▶ [Data]
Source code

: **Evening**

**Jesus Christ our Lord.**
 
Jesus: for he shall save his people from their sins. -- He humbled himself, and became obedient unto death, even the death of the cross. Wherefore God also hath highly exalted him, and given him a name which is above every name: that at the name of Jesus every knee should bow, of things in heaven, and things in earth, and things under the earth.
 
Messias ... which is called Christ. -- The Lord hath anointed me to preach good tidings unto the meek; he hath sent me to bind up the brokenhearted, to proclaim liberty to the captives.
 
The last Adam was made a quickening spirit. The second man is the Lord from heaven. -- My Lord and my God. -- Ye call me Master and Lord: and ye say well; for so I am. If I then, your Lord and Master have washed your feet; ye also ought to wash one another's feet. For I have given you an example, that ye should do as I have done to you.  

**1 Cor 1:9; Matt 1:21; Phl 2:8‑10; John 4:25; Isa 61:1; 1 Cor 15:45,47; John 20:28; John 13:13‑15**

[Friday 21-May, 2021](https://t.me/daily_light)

--

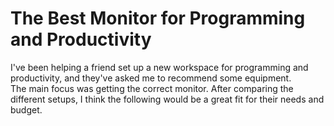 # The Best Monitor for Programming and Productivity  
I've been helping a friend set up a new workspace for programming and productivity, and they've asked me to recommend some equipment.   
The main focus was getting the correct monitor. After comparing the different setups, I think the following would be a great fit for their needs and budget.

▶ [What to do]
Your answer must be every line from the listing above that holds the string "Christ".

▶ [Result for this exercise]
**Jesus Christ our Lord.**
Messias ... which is called Christ. -- The Lord hath anointed me to preach good tidings unto the meek; he hath sent me to bind up the brokenhearted, to proclaim liberty to the captives.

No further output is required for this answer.